Three hours later Cash’s cell phone rang while he filled water tanks in the south pasture.


“Cash? It’s Colby McKay.”

“Colby, you old dog. How’s it goin’?”

“Good. You?”

“Good. How’s Channing?”

“As beautiful and docile as ever.”

“That’ll be the day. She’s got you pussy whipped.”

“True, but I ain’t complainin’.”

“She wouldn’t let you. So, what’s up?”

“You ever thought about teachin’ bull ridin’?”

Talk about from out of left field. But he and Colby never had time for small talk.

“No, but you’ve caught my interest.” He listened as Colby gave him a brief rundown.

“Sure. I’ll take a crack at it. I probably oughta clear it with Gem first. But I don’t see it bein’ a problem with her. Those boys interested in anything else? Bronc or bareback ridin’? ’Cause she has some rough stock she’d like to test out.”

“I’m sure them boys would love anything you throw at ’em.”

“Our kinda kids, eh?”

“Yep. Though, I don’t think they make ’em as tough as us anymore.”

“We always thought we were way tougher than we actually were.”

“No lie there. We’ll see you next week sometime. I’ll give you a jingle before we head your way.”

“You ain’t comin’ here to take home your brother Carter, by chance?”

“Carter? No. Why? He causin’ problems?”

“If that boy breaks my daughter’s heart, I’ll be sendin’ him home to the McKay Ranch in a casket.”

“You have a daughter?”


“Shit. Sounds like we have a lot of catchin’ up to do, Cash.”

“And some splittin’ up to do. I’m inclined to start with his fool head.”

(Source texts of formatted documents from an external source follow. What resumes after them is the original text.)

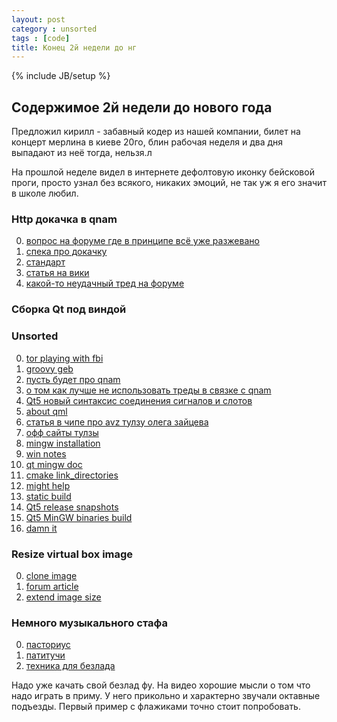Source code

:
 ```yaml
---
layout: post
category : unsorted
tags : [code]
title: Конец 2й недели до нг
---
```

{% include JB/setup %}

## Содержимое 2й недели до нового года

Предложил кирилл - забавный кодер из нашей компании, билет на концерт мерлина в киеве 20го, блин рабочая неделя и два дня выпадают из неё тогда, нельзя.л 

На прошлой неделе видел в интернете дефолтовую иконку бейсковой проги, просто узнал без всякого, никаких эмоций, не так уж я его значит в школе любил.

### Http докачка в qnam

0. [вопрос на форуме где в принципе всё уже разжевано](http://www.prog.org.ru/topic_13270_0.html)
0. [спека про докачку](http://www.w3.org/Protocols/rfc2616/rfc2616-sec14.html)
0. [стандарт](http://tools.ietf.org/html/rfc959)
0. [статья на вики](http://ru.wikipedia.org/wiki/HTTP)
0. [какой-то неудачный тред на форуме](http://www.cyberforum.ru/qt/thread447943.html)

### Сборка Qt под виндой


### Unsorted

0. [tor playing with fbi](https://blog.torproject.org/blog/trip-report-october-fbi-conference)
0. [groovy geb](http://www.gebish.org/testing)
0. [пусть будет про qnam](http://vladimirispiryants.blogspot.com/2011/01/qt-qnetworkaccessmanager-httphttps.html)
0. [о том как лучше не использовать треды в связке с qnam](http://blog.ufna.ru/2010/10/27/qt-qnetworkaccessmanager-multithread)
0. [Qt5 новый синтаксис соединения сигналов и слотов](http://woboq.com/blog/how-qt-signals-slots-work-part2-qt5.html)
0. [about qml](http://alan.imagin-itis.net/?p=398)
0. [статья в чипе про avz тулзу олега зайцева](http://download.chip.eu/ru/AVZ_1457970.html)
0. [офф сайты тулзы](http://www.z-oleg.com/secur/avz/download.php)
0. [mingw installation](http://www.mingw.org/wiki/Getting_Started)
0. [win notes](http://doc.qt.digia.com/qt/platform-notes-windows.html#gcc-mingw)
0. [qt mingw doc](http://qt-project.org/wiki/MinGW-64-bit)
0. [cmake link_directories](http://stackoverflow.com/questions/8774593/cmake-link-to-external-library)
0. [might help](http://www.prog.org.ru/topic_15444_0.html)
0. [static build](http://www.prog.org.ru/index.php?action=search2)
0. [Qt5 release snapshots](http://releases.qt-project.org/qt5.0/)
0. [Qt5 MinGW binaries build](https://bugreports.qt-project.org/browse/QTBUG-25220)
0. [damn it](http://www.cyberforum.ru/qt/thread92900.html)

### Resize virtual box image

0. [clone image](http://tips.kaali.co.uk/2012/03/16/expand-or-increase-the-size-of-virtual-box-vdi-dis/)
0. [forum article](https://forums.virtualbox.org/viewtopic.php?t=10348)
0. [extend image size](http://askubuntu.com/questions/88647/how-do-i-increase-the-hard-disk-size-of-the-virtual-machine)


### Немного музыкального стафа

0. [пасториус](http://en.wikipedia.org/wiki/Jaco_Pastorius)
0. [патитучи](http://en.wikipedia.org/wiki/John_Patitucci)
0. [техника для безлада](http://www.youtube.com/watch?v=mLyLuKQ833E)

Надо уже качать свой безлад фу. На видео хорошие мысли о том что надо играть в приму. У него прикольно и характерно звучали октавные подъезды. Первый пример с флажиками точно стоит попробовать.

“Hang tight. If I pass along what you just said, the whole McKay family will be there in two hours with horses and ropes—not necessarily for him. So, I’m gonna ask you not to kill him just yet.”

“Fair enough, but no guarantees.”

Chapter Twenty-one

“Cash? You want another beer?”

He’d been sitting in the darkened living room for over an hour. He shoved aside his thoughts about his conversation with Macie and focused on Gemma. “Nah. I’m good.”

“You’re pretty quiet tonight. Everything okay?”

“Actually, everything would be great if you’d come over here and give me a little sugar.”

“Yeah?” She sauntered over and plopped herself on his lap. “I was beginning to feel neglected.” She kissed his throat. “Lonely.” She kissed his chin. “Horny.” She kissed his mouth in that sexy teasing way that gave him an instant erection. “Very, very horny.”

“I’ve heard about you horny widow types. Always thinkin’ ’bout…”

“About what?”

“You tell me, horny Widow Jansen. What’s that gleam in your eye mean for me tonight?”

“It’s so damn dark in here I’m surprised you can even see my eyes.”

“Shee. It’s my Indian scout night vision. Wait. I’m getting something else from that vision. I’m sensin’ you want to—” he let his tongue dip into her ear, “—blow me.”

“You are good. Let’s go upstairs where I can spread you out on the bed and work you over real good.”

“I’m comfy right here.”


“What’s the rule about arguin’ with me?”


“Good answer.” Cash trailed his lips along the long, tasty line of her neck.

“Unbuckle my britches and put your hands on me, Gem.”

“You wear your jeans so damn tight I won’t be able to get them—or you—off unless you stand up and take ’em off.”

“Whatever makes it easier for you.” Cash put her back on her feet and stood beside her. Gemma kissed him while she unbuckled his belt. She kissed him as she unbuttoned and unzipped him. She kept kissing him as she shimmied his jeans and boxers to his knees.